Cerca de la Carpa Negra, como se la llama también, hay colgadas varias fotos rescatadas de las aguas, que reflejan felicidades de otros tiempos. Y una carta conmovedora firmada por Norma Graciela de Peralta. Allí dice, en apretada síntesis, que sus padres llevaban 58 años de casados cuando se produjo la gran inundación. Vivían en el barrio Chalet. El papá de Norma se murió el 25 de mayo del año pasado. La mamá tres días después. Aunque el certificado de defunción habla de “causas naturales”, de infartos masivos, la verdadera causa, sostiene Norma, fue una sola: “La tristeza de haberlo perdido todo”. Al lado de la carta, para darle un toque de ironía a la tragedia, está a la vista el actual estandarte de La Galleguita, una de las murgas más populares de Santa Fe. Es un mensaje dirigido al ex gobernador Carlos Reutemann: “A mí nadie me avisó-29 de abril de 2003”.
Sólo diez fotos
Gustavo Peralta, 30 años, seis hijos, del barrio Roma; Mariano Criado, 23, de Santa Rosa de Lima, soltero pero con la madre a su cuidado, y Daniel Belascuain, de 38, tres hijos, son también “padres” o “hijos” de esta Plaza de Mayo. Si hasta los llaman “locos”, por seguir queriendo mantener vivos sus recuerdos. Después de sacar a sus hijos, junto con su mujer, Gustavo se quedó último en la terraza de la casa de su suegro, ya que en su vivienda “el agua me daba en la cintura, parado sobre el techo”. Cuando su suegro ocupó el último lugar disponible en la piragüa usada como medio de rescate, se acercó al solidario dueño de la embarcación y le arrancó una promesa: “Por favor, no te olvides de volver para sacarme”. La respuesta fue un “ni lo dudes hermano”. Igual vivió, solo en la terraza, las dos horas más largas de su vida, hasta que su Noé apareció maniobrando con el arca en un río embravecido, lleno de canoas y balsas que cruzaban crispadas un espacio que había sido una calle. Gustavo y su mujer sólo pudieron rescatar “diez fotos que teníamos de los chicos”.
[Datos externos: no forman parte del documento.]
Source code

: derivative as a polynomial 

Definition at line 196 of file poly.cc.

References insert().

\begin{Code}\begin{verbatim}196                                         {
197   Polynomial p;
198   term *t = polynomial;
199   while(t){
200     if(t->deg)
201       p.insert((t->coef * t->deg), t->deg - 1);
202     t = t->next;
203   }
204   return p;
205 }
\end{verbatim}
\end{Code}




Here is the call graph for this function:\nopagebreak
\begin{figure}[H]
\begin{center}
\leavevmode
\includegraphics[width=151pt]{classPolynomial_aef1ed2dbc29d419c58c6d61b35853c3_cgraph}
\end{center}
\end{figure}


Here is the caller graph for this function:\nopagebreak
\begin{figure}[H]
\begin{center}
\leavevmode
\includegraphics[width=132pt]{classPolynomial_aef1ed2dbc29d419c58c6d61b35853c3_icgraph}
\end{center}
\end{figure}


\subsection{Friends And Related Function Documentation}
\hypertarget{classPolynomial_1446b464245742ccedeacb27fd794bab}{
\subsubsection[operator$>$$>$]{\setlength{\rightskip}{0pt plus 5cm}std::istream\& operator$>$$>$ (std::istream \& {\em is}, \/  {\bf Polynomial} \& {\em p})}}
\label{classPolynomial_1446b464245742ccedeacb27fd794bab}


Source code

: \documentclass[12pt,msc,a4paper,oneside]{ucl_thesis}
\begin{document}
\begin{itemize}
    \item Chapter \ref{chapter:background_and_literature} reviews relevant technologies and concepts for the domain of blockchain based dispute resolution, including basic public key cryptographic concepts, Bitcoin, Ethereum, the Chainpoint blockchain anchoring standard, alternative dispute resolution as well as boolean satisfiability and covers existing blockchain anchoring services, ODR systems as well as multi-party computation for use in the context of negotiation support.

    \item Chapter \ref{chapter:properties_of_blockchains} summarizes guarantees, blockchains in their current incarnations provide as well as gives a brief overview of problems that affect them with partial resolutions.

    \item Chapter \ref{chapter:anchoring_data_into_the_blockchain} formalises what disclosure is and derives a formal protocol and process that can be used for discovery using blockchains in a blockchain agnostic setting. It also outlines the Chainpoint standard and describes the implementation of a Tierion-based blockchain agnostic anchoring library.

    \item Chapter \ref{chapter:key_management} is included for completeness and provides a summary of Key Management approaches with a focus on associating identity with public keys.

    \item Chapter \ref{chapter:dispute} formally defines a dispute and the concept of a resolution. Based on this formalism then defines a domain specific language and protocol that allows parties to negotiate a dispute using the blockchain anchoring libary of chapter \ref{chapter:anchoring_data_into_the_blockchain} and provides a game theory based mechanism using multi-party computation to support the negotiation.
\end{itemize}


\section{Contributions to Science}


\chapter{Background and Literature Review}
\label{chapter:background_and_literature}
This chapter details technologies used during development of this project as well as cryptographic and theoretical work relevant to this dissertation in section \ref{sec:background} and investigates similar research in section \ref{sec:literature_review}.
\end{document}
Mariano también se quedó hasta el final, hasta que supo que estaban a salvo su mamá y sus sobrinos. “Muchas veces, cuando duermo, tengo la misma pesadilla: escucho los gritos de la gente, es igual a lo que pasa en la película, cuando se hunde el ‘Titanic’. No hay peor pesadilla porque algunos murieron y no pudimos hacer nada por ellos. Todos corríamos como hacen las hormigas frente al peligro.” Cuando volvieron a la casa recuerda que sin decir una palabra, una sola, “fuimos tirando todo”. “Decir algo hubiera sido ponernos a llorar y tirarnos a nosotros mismos.” A Daniel Belascuain la memoria le eriza la piel: “Lo que recuerdo siempre es que presencié en vivo un reportaje que la periodista de LT-10 Susy Tomas le hizo a Reutemann desde la esquina de las calles Iturraspe y Perón. El Lole le dijo con la mayor tranquilidad que estaban tomando ‘todos los recaudos necesarios’”.